Я не замечал ее увядания, пропустил момент, когда началась старость. Признаюсь, мне это было безразлично. Я не менялся, она — менялась. Какая разница? Все равно за этой ветшающей телесной оболочкой я видел ее прежнюю, истинную, ни на гран не изменившуюся с первых мгновений нашей встречи. Наши прогулки становились короче, а беседы длиннее. Или мне это казалось? Я сидел подле ее ложа, держал ее за руку, и мы молчали. Слова были ни к чему.
Наконец она сказала:
«Я хочу произнести Веление». — «Я никуда не тороплюсь, и ты не спеши». — «Зато я тороплюсь. Ты ведь не можешь вернуть мне молодость?» — «Пока не произнесено Веление, я почти ничего не могу. Веление определяет пределы моего всемогущества». — «Да, ты говорил... А еще ты говорил, что всякое Веление противоречиво». — «И поэтому призываю тебя подумать еще раз». — «Еще ты говорил, что это не поможет... Я знаю, что совершу ошибку, и не боюсь этого». —«Возможно, этого боюсь я». — «Услышать такое из твоих уст по меньшей мере забавно». — «Я и сам поражен, что это так меня тревожит». — «Ну, да неважно... Ты готов повиноваться?»

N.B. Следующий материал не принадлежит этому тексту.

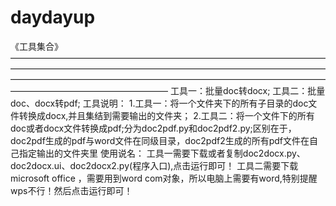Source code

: # daydayup
《工具集合》——————————————————————————————————————————————————————————————————————————————————————————————————————————————————————————————
工具一：批量doc转docx;
工具二：批量doc、docx转pdf;
工具说明：
1.工具一：将一个文件夹下的所有子目录的doc文件转换成docx,并且集结到需要输出的文件夹；
2.工具二：将一个文件下的所有doc或者docx文件转换成pdf;分为doc2pdf.py和doc2pdf2.py;区别在于，doc2pdf生成的pdf与word文件在同级目录，doc2pdf2生成的所有pdf文件在自己指定输出的文件夹里
使用说名：
工具一需要下载或者复制doc2docx.py、doc2docx.ui、doc2docx2.py(程序入口),点击运行即可！
工具二需要下载microsoft office ，需要用到word com对象，所以电脑上需要有word,特别提醒wps不行！然后点击运行即可！
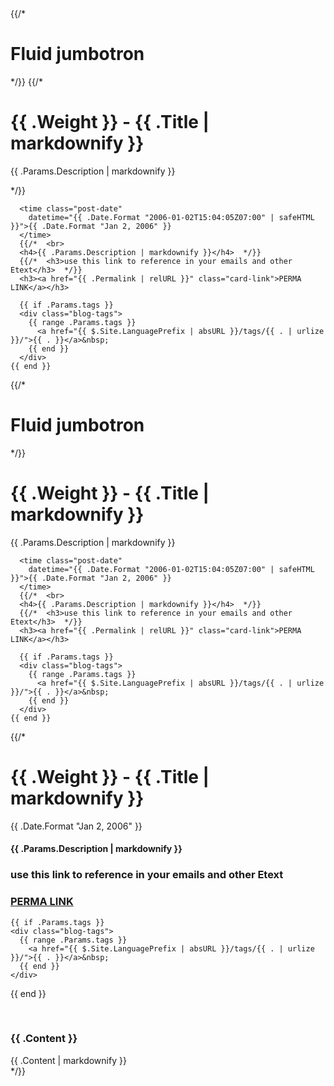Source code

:<div class="jumbotron jumbotron-fluid">
  <div class="container">
    {{/*  <h1 class="display-4">Fluid jumbotron</h1>  */}}
    {{/*  <h1 class="display-4"> {{ .Weight }} - {{ .Title | markdownify }}</h1>
    <p class="lead">  {{ .Params.Description | markdownify }} </p>  */}}

      <time class="post-date"
        datetime="{{ .Date.Format "2006-01-02T15:04:05Z07:00" | safeHTML }}">{{ .Date.Format "Jan 2, 2006" }}
      </time>
      {{/*  <br>
      <h4>{{ .Params.Description | markdownify }}</h4>  */}}
      {{/*  <h3>use this link to reference in your emails and other Etext</h3>  */}}
      <h3><a href="{{ .Permalink | relURL }}" class="card-link">PERMA LINK</a></h3>

      {{ if .Params.tags }}
      <div class="blog-tags">
        {{ range .Params.tags }}
          <a href="{{ $.Site.LanguagePrefix | absURL }}/tags/{{ . | urlize }}/">{{ . }}</a>&nbsp;
        {{ end }}
      </div>
    {{ end }}

  </div>
</div>



<div class="jumbotron jumbotron-fluid">
  <div class="container">
    {{/*  <h1 class="display-4">Fluid jumbotron</h1>  */}}
    <h1 class="display-4"> {{ .Weight }} - {{ .Title | markdownify }}</h1>
    <p class="lead">  {{ .Params.Description | markdownify }} </p>

      <time class="post-date"
        datetime="{{ .Date.Format "2006-01-02T15:04:05Z07:00" | safeHTML }}">{{ .Date.Format "Jan 2, 2006" }}
      </time>
      {{/*  <br>
      <h4>{{ .Params.Description | markdownify }}</h4>  */}}
      {{/*  <h3>use this link to reference in your emails and other Etext</h3>  */}}
      <h3><a href="{{ .Permalink | relURL }}" class="card-link">PERMA LINK</a></h3>

      {{ if .Params.tags }}
      <div class="blog-tags">
        {{ range .Params.tags }}
          <a href="{{ $.Site.LanguagePrefix | absURL }}/tags/{{ . | urlize }}/">{{ . }}</a>&nbsp;
        {{ end }}
      </div>
    {{ end }}

  </div>
</div>

{{/*  <div class="container">
  <div class="card">
    <div class="card-header bg-info">
      <h1>{{ .Weight }} - {{ .Title | markdownify }}</h1>
      <time class="post-date"
        datetime="{{ .Date.Format "2006-01-02T15:04:05Z07:00" | safeHTML }}">{{ .Date.Format "Jan 2, 2006" }}
      </time>
      <br>
      <h4>{{ .Params.Description | markdownify }}</h4>
      <h3>use this link to reference in your emails and other Etext</h3>
      <h3><a href="{{ .Permalink | relURL }}" class="card-link">PERMA LINK</a></h3>
    </div>
  
    {{ if .Params.tags }}
    <div class="blog-tags">
      {{ range .Params.tags }}
        <a href="{{ $.Site.LanguagePrefix | absURL }}/tags/{{ . | urlize }}/">{{ . }}</a>&nbsp;
      {{ end }}
    </div>
  {{ end }}

  </div>
</div>
<br>
<div class="container">
  <h3>{{ .Content }}</h3>
  {{ .Content | markdownify }}
</div>  */}}



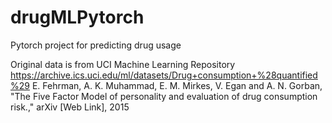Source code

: # drugMLPytorch
Pytorch project for predicting drug usage 

Original data is from UCI Machine Learning Repository
https://archive.ics.uci.edu/ml/datasets/Drug+consumption+%28quantified%29
E. Fehrman, A. K. Muhammad, E. M. Mirkes, V. Egan and A. N. Gorban, 
"The Five Factor Model of personality and evaluation of drug consumption risk.," arXiv [Web Link], 2015

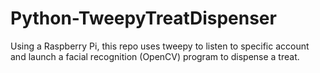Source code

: # Python-TweepyTreatDispenser
Using a Raspberry Pi, this repo uses tweepy to listen to specific account and launch a facial recognition (OpenCV) program to dispense a treat.
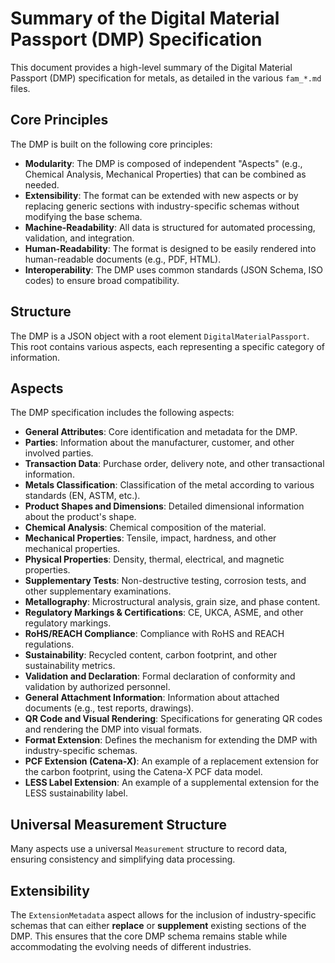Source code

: # Summary of the Digital Material Passport (DMP) Specification

This document provides a high-level summary of the Digital Material Passport (DMP) specification for metals, as detailed in the various `fam_*.md` files.

## Core Principles

The DMP is built on the following core principles:

*   **Modularity**: The DMP is composed of independent "Aspects" (e.g., Chemical Analysis, Mechanical Properties) that can be combined as needed.
*   **Extensibility**: The format can be extended with new aspects or by replacing generic sections with industry-specific schemas without modifying the base schema.
*   **Machine-Readability**: All data is structured for automated processing, validation, and integration.
*   **Human-Readability**: The format is designed to be easily rendered into human-readable documents (e.g., PDF, HTML).
*   **Interoperability**: The DMP uses common standards (JSON Schema, ISO codes) to ensure broad compatibility.

## Structure

The DMP is a JSON object with a root element `DigitalMaterialPassport`. This root contains various aspects, each representing a specific category of information.

## Aspects

The DMP specification includes the following aspects:

*   **General Attributes**: Core identification and metadata for the DMP.
*   **Parties**: Information about the manufacturer, customer, and other involved parties.
*   **Transaction Data**: Purchase order, delivery note, and other transactional information.
*   **Metals Classification**: Classification of the metal according to various standards (EN, ASTM, etc.).
*   **Product Shapes and Dimensions**: Detailed dimensional information about the product's shape.
*   **Chemical Analysis**: Chemical composition of the material.
*   **Mechanical Properties**: Tensile, impact, hardness, and other mechanical properties.
*   **Physical Properties**: Density, thermal, electrical, and magnetic properties.
*   **Supplementary Tests**: Non-destructive testing, corrosion tests, and other supplementary examinations.
*   **Metallography**: Microstructural analysis, grain size, and phase content.
*   **Regulatory Markings & Certifications**: CE, UKCA, ASME, and other regulatory markings.
*   **RoHS/REACH Compliance**: Compliance with RoHS and REACH regulations.
*   **Sustainability**: Recycled content, carbon footprint, and other sustainability metrics.
*   **Validation and Declaration**: Formal declaration of conformity and validation by authorized personnel.
*   **General Attachment Information**: Information about attached documents (e.g., test reports, drawings).
*   **QR Code and Visual Rendering**: Specifications for generating QR codes and rendering the DMP into visual formats.
*   **Format Extension**: Defines the mechanism for extending the DMP with industry-specific schemas.
*   **PCF Extension (Catena-X)**: An example of a replacement extension for the carbon footprint, using the Catena-X PCF data model.
*   **LESS Label Extension**: An example of a supplemental extension for the LESS sustainability label.

## Universal Measurement Structure

Many aspects use a universal `Measurement` structure to record data, ensuring consistency and simplifying data processing.

## Extensibility

The `ExtensionMetadata` aspect allows for the inclusion of industry-specific schemas that can either **replace** or **supplement** existing sections of the DMP. This ensures that the core DMP schema remains stable while accommodating the evolving needs of different industries.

После непродолжительного молчания, со скорбью в сердце я отвечал:
«Да, готов».
«Внимай же...»
И она произнесла Веление.
«Живи дольше всех», — сказала она.
И посмотрела на меня с таким видом, будто с избытком вознаградила за несовершенные еще подвиги.
Теперь ничего нельзя было ни вернуть, ни исправить.
«Ты проклятая дура, Калипсо, — сказал я печально. — Неужели нельзя было придумать что-то поумнее? Что-то для себя?» — «Но я ничего не хочу для себя. Все, что мне было нужно, я получила. За те годы, что мы были вместе». — «Так ведь и мне ничего не нужно. Я не желаю от тебя таких подарков». — «Ты сам не знаешь, чего хочешь». — «А с чего ты взяла, что я вообще чего-то хочу?» — «Теперь, быть может, ты и этому научишься». — «Времени у меня будет предостаточно... Да и не подарок это вовсе. И не Заклятие. Скорее проклятие... Во имя Создателя Всех Миров, только ты способна на такую божественную глупость!»
Затем она спросила со слабой улыбкой:
«И что же твое всемогущество? Оно способно сделать меня юной?»
«Нет, Калипсо. Я еще не все знаю о себе, но этого я, конечно, не могу»
«Значит, я не успею тебе надоесть», — сказала она удовлетворенно и закрыла глаза.
Ее рука остывала в моей ладони.
Она не могла мне надоесть. Я даже не насладился ею в полной мере. Как скоро все закончилось!..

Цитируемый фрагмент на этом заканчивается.